In this article we described PiGenome, an integrated genome database for determining gene annotation, orthologous disease genes, tissue-specific alternative splicing, comparative gene maps, and genomic alignment of pig data sets. PiGenome includes UniGenes, markers, QTLs, transcripts, BAC contigs, consensus sequences, and singletons of the Sino-Danish Pig Genome Project and is a useful tool for studying genomic and biological mechanisms of the pig. It has been suggested that the pig is the best model for human disease because it has similar body size and physiologic conditions. Although the pig is an important model for human disease, there are no well-established pig-related disease browsers or databases for disease. For example, OMIA was developed based on inherited disorders and other familial traits, collectively called “phenes.” It provides 214 pig genes with human homologs. We predicted 1,420 human-pig and 1,384 mouse-pig ortholog candidate disease genes using the human disease browser of MGI. A disease browser provides information for human or pig diseases. In addition, the database contains our 69,545 EST data which were annotated and integrated into Sequence Data, Disease Browser, and Alternative-splicing pages of the database. The pig has been studied as an important economic animal using fat content data. Our data in particular are related to fat contents. For example, about 80% of the ESTs were obtained from fat- or immune-related tissues. Most of BAC clones were obtained from SSC6q32–34 which contains the QTL region for meat quality, intracellular fat content, and backfat thickness.

We analyzed the comparative map for four mammalian species: human, mouse, dog, and cattle. We think that the pig QTL comparative map provides positional candidate genes associated with QTL on chromosome 6 that affect fat deposition in pigs. We also collected our sequencing data (5,870 contigs and 7,669 singletons) and Sino-Danish Pig Genome Project clusters (48,629 consensus sequences and 73,171 singletons). Utilizing the consensus sequences of this gene index in the genome draft could lead to many more exonic sequences, which would significantly facilitate current gene-oriented annotation efforts. Exonic sequences provide useful information for the discovery of additional relationships among genomic sequences, hypothetical genes, and conserved functional domains (Zhuo et al. 2001). BACs and ESTs and other public sequences are mapped against the pig genome, which increases the coverage of the pig genome and makes a high-coverage clone map available. In the near future, the PiGenome will be updated quarterly with new pig genome data, including BAC sequences, fingerprint contig (FPC) map information, whole-genome shotgun (WGS) data, and more QTLs and markers. WGS data require substantially more computation time for assembly.

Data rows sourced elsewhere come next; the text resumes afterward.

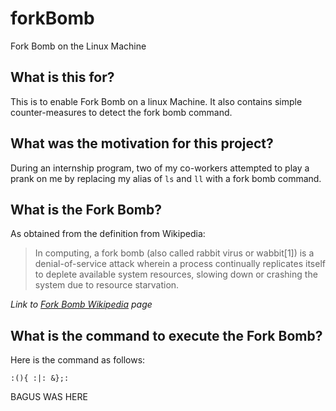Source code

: # forkBomb
Fork Bomb on the Linux Machine

## What is this for?
This is to enable Fork Bomb on a linux Machine. It also contains simple counter-measures to detect the fork bomb command.

## What was the motivation for this project?
During an internship program, two of my co-workers attempted to play a prank on me by replacing my alias of `ls` and `ll` with a fork bomb command.

## What is the Fork Bomb?
As obtained from the definition from Wikipedia:
>In computing, a fork bomb (also called rabbit virus or wabbit[1]) is a denial-of-service attack wherein a process continually replicates itself to deplete available system resources, slowing down or crashing the system due to resource starvation.

*Link to [Fork Bomb Wikipedia](https://en.wikipedia.org/wiki/Fork_bomb) page*

## What is the command to execute the Fork Bomb?
Here is the command as follows:
```
:(){ :|: &};:
```

BAGUS WAS HERE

In the past decade, genome research on livestock has focused on map linking and QTL identification. Currently, it has been focused on genome-wide information on genes. PiGenome has biological significance for both agriculture and biomedicine. The database provides sequence mapping and QTL characterization, information that is useful for identifying genes associated with economically important traits and for studying the functional genomics of the pig and for researching genetic breeding.